6. Performing the method of any of claim 1 using a CT scanner having one or more radiation sources.

7. Images produced by the method of claim 1.

8. A scanner controlled to perform the method of claim 1.

9. A method for performing cardiac gated CT scanning using a CT scanner having one or more radiation sources, including synchronizing the location of a radiation source to the phase of the cardiac cycle.

10. The method of claim 9, including controlling the CT scanner to synchronize the location of a radiation source to the phase of the cardiac cycle.

11. A CT scanner controlled to perform the method of claim 10.

12. The method of claim 9, including controlling the cardiac cycle to synchronize the location of a radiation source to the phase of the cardiac cycle.

13. A method for imaging a cyclic body structure during a predetermined phase of its cycle produced by a scanner having a rotating radiation source, including:

obtaining a plurality of pre-contrast injection images of the body structure during the predetermined phase at a plurality of radiation source location phases;

obtaining a plurality of post-contrast injection images of the body structure during the predetermined phase at a plurality of radiation source location phases; and

subtracting from the post-contrast injection images the pre-contrast injection images having the corresponding radiation source location phases.
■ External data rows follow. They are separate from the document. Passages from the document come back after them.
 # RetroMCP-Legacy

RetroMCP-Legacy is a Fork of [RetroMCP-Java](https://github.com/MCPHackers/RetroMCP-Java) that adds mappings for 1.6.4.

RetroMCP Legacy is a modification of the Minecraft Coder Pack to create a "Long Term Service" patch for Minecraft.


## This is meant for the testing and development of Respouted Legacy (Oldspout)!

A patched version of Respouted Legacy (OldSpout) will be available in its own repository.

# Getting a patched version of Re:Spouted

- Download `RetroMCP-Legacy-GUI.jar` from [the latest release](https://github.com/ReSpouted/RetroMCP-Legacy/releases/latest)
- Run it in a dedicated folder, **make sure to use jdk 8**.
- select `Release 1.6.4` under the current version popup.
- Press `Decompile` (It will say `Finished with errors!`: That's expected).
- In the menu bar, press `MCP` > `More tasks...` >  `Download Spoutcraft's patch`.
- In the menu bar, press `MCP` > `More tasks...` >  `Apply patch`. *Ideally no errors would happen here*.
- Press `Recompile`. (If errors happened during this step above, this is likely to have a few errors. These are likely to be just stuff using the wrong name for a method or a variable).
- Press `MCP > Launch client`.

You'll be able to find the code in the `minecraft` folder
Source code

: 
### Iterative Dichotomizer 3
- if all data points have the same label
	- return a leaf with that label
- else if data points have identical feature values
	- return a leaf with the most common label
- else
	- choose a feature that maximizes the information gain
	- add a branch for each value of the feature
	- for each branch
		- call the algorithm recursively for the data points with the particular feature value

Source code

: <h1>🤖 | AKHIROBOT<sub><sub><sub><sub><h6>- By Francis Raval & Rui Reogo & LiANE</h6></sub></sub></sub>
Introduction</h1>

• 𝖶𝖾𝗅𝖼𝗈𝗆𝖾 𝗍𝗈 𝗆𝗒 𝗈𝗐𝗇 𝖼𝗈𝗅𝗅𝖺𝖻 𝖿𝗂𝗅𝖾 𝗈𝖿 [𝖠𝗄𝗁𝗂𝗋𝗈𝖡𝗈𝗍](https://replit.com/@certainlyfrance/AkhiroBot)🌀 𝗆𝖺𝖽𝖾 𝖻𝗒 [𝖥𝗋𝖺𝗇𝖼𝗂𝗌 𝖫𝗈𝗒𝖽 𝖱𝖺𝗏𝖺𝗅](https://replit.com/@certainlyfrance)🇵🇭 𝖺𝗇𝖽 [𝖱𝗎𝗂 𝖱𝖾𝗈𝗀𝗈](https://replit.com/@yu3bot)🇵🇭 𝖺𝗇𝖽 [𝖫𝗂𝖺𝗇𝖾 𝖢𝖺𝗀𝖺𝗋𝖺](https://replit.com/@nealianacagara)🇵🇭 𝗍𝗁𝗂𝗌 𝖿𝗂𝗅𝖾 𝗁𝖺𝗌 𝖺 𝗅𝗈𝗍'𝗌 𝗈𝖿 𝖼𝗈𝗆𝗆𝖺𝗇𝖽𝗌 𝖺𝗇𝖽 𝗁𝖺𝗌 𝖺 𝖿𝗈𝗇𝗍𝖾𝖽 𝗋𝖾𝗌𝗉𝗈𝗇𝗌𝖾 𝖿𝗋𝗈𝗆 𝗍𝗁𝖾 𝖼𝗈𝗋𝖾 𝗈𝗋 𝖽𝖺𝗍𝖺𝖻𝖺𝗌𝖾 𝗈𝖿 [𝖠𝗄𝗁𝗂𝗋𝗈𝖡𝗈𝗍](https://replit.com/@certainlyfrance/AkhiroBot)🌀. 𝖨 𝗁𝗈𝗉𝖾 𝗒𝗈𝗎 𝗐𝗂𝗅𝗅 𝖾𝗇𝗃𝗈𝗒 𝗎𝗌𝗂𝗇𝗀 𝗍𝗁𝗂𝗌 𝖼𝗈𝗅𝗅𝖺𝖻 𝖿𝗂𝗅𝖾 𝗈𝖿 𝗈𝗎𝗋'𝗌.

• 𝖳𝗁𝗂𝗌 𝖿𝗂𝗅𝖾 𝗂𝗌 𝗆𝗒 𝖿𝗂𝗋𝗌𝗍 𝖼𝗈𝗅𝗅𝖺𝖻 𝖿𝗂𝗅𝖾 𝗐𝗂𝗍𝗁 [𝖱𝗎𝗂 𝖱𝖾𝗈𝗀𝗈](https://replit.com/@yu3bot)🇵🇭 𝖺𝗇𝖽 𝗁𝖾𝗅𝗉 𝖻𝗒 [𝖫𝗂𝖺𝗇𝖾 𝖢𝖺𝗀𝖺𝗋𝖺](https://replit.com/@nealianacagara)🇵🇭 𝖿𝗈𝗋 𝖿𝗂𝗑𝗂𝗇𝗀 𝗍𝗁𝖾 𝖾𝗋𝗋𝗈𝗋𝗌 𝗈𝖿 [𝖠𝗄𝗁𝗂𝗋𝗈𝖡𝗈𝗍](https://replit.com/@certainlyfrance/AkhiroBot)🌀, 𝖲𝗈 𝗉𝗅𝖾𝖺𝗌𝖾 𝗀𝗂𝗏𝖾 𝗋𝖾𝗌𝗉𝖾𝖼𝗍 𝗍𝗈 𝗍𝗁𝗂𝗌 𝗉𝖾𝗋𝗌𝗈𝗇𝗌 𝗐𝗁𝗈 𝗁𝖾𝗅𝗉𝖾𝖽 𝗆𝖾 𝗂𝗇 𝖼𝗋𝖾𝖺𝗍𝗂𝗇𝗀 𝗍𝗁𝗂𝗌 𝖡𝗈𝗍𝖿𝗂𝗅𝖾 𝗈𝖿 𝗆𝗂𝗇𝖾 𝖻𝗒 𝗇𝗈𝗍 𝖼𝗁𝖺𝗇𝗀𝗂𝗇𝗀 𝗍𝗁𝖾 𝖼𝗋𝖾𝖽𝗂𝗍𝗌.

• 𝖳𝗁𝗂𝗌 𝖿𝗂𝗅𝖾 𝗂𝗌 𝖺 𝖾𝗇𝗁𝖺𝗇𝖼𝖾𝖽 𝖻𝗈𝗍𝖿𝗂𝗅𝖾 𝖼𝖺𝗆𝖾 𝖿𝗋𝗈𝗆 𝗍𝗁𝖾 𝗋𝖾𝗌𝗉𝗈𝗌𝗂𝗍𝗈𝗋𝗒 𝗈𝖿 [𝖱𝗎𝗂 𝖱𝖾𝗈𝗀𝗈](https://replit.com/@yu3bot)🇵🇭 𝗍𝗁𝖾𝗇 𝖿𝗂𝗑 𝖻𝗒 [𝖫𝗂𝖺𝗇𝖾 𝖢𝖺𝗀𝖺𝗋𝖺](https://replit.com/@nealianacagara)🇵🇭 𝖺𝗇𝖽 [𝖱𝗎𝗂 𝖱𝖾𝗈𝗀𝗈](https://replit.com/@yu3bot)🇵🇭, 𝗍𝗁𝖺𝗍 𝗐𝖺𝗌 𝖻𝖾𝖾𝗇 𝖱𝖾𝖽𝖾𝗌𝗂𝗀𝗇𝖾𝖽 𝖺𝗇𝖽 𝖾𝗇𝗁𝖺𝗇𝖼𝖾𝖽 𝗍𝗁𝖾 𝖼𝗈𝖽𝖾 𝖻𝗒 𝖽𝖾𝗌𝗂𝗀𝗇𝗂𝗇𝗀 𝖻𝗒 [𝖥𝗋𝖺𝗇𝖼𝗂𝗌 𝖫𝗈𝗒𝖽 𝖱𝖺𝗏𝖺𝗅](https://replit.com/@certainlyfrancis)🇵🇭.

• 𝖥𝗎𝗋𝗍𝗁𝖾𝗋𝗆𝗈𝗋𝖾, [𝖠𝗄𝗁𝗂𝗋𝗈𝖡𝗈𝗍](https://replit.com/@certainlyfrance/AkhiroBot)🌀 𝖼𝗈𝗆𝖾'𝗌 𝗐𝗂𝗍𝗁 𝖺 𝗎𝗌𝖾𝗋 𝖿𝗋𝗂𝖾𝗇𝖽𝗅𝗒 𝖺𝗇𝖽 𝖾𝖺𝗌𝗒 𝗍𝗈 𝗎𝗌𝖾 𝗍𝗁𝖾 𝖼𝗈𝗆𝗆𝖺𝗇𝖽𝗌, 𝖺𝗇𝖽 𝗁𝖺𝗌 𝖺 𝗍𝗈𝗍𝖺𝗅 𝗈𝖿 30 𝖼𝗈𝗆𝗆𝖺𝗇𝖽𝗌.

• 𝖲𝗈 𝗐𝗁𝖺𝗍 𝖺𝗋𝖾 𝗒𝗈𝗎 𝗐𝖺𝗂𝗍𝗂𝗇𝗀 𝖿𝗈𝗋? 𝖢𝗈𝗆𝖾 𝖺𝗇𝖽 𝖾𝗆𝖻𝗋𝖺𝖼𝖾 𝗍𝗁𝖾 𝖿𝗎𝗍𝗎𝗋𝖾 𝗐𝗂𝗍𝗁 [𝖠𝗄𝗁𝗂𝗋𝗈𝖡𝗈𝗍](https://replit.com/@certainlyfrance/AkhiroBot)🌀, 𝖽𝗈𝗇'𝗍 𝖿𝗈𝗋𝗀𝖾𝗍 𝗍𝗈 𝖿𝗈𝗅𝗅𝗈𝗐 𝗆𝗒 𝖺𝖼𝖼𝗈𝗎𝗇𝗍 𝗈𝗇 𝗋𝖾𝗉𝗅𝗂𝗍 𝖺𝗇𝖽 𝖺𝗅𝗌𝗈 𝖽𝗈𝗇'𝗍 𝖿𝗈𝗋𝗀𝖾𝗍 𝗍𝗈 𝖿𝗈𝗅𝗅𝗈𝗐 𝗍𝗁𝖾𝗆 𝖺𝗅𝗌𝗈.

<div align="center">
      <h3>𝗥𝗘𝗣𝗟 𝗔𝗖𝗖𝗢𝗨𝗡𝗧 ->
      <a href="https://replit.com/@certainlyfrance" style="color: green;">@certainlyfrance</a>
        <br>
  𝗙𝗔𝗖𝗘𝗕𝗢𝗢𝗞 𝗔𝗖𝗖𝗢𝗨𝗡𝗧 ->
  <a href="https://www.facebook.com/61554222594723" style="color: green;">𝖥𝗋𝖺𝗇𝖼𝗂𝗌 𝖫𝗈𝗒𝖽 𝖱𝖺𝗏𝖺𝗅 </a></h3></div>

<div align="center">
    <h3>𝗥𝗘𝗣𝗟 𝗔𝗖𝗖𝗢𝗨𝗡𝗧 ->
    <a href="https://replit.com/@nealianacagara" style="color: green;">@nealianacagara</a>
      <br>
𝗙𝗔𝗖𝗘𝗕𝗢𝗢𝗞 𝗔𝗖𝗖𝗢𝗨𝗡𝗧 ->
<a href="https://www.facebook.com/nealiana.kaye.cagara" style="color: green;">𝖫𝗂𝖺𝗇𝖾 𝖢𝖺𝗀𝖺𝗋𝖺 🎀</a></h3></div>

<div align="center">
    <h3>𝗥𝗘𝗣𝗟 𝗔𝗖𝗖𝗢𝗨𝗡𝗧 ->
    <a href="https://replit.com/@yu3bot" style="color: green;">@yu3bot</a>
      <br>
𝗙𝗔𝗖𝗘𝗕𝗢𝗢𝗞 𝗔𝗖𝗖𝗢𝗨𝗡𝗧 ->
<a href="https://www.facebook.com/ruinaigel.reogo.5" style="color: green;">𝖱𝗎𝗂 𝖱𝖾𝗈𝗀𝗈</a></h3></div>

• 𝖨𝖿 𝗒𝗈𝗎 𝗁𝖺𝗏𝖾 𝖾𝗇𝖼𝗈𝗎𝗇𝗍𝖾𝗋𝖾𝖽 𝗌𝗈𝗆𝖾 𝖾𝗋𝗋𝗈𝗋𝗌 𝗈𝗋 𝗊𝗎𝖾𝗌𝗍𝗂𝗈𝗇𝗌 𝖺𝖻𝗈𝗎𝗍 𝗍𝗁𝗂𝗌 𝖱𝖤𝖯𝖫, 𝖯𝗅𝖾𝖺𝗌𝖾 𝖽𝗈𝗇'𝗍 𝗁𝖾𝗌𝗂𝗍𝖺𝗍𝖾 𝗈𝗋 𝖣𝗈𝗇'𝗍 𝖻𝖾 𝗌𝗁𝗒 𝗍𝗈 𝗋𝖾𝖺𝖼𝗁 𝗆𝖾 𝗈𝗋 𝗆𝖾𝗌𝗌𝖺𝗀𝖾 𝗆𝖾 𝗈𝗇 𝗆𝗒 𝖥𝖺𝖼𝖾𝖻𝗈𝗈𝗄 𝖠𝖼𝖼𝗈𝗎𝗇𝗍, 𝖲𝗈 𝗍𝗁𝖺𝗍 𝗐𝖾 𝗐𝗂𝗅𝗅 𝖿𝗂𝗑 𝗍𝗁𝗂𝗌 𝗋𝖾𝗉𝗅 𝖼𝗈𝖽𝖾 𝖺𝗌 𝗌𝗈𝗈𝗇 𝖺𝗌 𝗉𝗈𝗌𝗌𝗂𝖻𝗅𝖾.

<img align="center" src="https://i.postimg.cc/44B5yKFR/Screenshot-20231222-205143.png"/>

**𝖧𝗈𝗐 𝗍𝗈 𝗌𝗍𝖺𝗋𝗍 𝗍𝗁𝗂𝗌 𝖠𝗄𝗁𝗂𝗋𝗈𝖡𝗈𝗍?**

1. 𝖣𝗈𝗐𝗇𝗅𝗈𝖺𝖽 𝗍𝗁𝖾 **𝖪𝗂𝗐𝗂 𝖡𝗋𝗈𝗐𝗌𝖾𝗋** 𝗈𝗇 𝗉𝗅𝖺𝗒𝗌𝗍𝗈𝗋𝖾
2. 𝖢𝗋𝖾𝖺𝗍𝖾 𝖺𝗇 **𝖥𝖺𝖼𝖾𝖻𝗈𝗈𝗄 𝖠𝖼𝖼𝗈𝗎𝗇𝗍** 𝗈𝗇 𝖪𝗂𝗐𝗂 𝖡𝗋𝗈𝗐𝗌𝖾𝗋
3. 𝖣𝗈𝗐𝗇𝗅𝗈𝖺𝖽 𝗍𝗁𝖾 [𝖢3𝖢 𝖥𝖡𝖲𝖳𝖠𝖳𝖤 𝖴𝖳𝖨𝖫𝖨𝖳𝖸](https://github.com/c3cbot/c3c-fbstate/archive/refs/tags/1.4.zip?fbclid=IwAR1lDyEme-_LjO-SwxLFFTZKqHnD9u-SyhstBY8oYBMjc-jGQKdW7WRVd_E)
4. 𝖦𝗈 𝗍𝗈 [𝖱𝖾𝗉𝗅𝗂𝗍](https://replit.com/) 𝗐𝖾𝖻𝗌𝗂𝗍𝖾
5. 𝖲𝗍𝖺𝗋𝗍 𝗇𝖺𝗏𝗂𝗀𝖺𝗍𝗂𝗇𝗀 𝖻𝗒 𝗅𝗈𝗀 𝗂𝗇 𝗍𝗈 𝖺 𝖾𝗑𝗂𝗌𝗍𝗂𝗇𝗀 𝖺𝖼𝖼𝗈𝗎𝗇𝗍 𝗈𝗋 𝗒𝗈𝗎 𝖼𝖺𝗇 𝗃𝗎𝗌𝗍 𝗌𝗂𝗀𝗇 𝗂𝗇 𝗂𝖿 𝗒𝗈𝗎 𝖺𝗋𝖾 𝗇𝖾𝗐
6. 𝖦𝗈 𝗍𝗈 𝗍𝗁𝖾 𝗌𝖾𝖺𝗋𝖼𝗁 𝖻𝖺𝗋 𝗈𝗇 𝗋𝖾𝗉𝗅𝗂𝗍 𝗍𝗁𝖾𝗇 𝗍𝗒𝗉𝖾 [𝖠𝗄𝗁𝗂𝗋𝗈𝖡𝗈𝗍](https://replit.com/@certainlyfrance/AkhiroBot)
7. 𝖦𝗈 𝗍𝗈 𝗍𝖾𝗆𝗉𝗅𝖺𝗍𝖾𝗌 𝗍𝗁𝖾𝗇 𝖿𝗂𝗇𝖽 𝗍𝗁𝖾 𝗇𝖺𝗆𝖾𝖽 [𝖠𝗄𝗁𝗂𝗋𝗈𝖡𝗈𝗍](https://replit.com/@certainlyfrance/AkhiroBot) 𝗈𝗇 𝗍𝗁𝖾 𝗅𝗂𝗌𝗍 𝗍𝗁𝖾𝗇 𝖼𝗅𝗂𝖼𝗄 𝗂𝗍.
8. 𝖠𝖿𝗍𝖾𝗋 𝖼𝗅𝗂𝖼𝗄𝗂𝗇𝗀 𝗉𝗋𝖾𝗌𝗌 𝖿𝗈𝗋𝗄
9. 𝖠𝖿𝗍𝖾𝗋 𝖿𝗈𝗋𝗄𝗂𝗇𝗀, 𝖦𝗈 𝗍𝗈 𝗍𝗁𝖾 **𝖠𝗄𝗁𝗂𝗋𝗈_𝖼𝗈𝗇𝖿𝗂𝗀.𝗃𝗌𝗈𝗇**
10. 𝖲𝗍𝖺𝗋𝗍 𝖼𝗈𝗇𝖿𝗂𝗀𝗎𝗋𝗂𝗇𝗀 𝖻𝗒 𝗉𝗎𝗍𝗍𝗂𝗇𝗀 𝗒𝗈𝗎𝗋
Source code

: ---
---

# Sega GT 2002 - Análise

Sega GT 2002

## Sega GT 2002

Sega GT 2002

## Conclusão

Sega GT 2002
14. The method of claim 13 and further including displaying the post- contrast injection images after subtraction of the corresponding pre-contrast injection images.

15. A method for processing images of a cyclic body structure taken during a predetermined phase of its cycle, including subtracting from post-contrast injection images at radiation source location phases pre-contrast injection images having corresponding radiation source location phases.

16. The method of claim 15 and further including displaying the post-contrast injection images after subtraction of the corresponding pre-contrast injection images.